***** Stored data

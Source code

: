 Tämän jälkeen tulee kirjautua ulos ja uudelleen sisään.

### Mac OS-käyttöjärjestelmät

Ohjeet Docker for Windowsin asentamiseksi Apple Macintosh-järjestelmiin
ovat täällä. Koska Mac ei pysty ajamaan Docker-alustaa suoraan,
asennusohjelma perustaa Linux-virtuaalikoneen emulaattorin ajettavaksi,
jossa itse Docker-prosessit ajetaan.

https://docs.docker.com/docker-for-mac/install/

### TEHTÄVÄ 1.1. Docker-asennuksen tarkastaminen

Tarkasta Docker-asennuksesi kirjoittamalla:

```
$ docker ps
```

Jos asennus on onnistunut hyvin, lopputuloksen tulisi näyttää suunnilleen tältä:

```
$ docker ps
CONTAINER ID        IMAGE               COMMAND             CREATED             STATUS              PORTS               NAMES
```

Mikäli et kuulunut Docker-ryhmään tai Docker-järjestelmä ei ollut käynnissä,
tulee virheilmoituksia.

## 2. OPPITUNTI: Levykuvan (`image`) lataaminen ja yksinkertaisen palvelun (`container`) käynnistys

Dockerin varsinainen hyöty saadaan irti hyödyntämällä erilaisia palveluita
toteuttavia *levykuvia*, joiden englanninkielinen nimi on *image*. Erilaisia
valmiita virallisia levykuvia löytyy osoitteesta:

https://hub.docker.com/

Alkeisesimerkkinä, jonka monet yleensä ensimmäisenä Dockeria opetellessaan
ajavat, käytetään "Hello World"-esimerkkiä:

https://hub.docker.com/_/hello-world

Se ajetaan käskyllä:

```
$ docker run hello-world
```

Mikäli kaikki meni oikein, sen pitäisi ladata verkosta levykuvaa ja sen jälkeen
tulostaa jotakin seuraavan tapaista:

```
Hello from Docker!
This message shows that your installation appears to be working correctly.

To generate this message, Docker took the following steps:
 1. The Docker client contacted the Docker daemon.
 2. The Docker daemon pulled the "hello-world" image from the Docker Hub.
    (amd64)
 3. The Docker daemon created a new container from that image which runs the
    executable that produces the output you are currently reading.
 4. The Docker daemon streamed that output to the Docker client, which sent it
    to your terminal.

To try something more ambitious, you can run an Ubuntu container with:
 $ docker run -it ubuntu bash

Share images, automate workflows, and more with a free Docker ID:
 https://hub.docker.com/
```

**********

Work required: All of the data above should be set down word for word.

Your solution:
Source code

: Tämän jälkeen tulee kirjautua ulos ja uudelleen sisään.

### Mac OS-käyttöjärjestelmät

Ohjeet Docker for Windowsin asentamiseksi Apple Macintosh-järjestelmiin
ovat täällä. Koska Mac ei pysty ajamaan Docker-alustaa suoraan,
asennusohjelma perustaa Linux-virtuaalikoneen emulaattorin ajettavaksi,
jossa itse Docker-prosessit ajetaan.

https://docs.docker.com/docker-for-mac/install/

### TEHTÄVÄ 1.1. Docker-asennuksen tarkastaminen

Tarkasta Docker-asennuksesi kirjoittamalla:

```
$ docker ps
```

Jos asennus on onnistunut hyvin, lopputuloksen tulisi näyttää suunnilleen tältä:

```
$ docker ps
CONTAINER ID        IMAGE               COMMAND             CREATED             STATUS              PORTS               NAMES
```

Mikäli et kuulunut Docker-ryhmään tai Docker-järjestelmä ei ollut käynnissä,
tulee virheilmoituksia.

## 2. OPPITUNTI: Levykuvan (`image`) lataaminen ja yksinkertaisen palvelun (`container`) käynnistys

Dockerin varsinainen hyöty saadaan irti hyödyntämällä erilaisia palveluita
toteuttavia *levykuvia*, joiden englanninkielinen nimi on *image*. Erilaisia
valmiita virallisia levykuvia löytyy osoitteesta:

https://hub.docker.com/

Alkeisesimerkkinä, jonka monet yleensä ensimmäisenä Dockeria opetellessaan
ajavat, käytetään "Hello World"-esimerkkiä:

https://hub.docker.com/_/hello-world

Se ajetaan käskyllä:

```
$ docker run hello-world
```

Mikäli kaikki meni oikein, sen pitäisi ladata verkosta levykuvaa ja sen jälkeen
tulostaa jotakin seuraavan tapaista:

```
Hello from Docker!
This message shows that your installation appears to be working correctly.

To generate this message, Docker took the following steps:
 1. The Docker client contacted the Docker daemon.
 2. The Docker daemon pulled the "hello-world" image from the Docker Hub.
    (amd64)
 3. The Docker daemon created a new container from that image which runs the
    executable that produces the output you are currently reading.
 4. The Docker daemon streamed that output to the Docker client, which sent it
    to your terminal.

To try something more ambitious, you can run an Ubuntu container with:
 $ docker run -it ubuntu bash

Share images, automate workflows, and more with a free Docker ID:
 https://hub.docker.com/
```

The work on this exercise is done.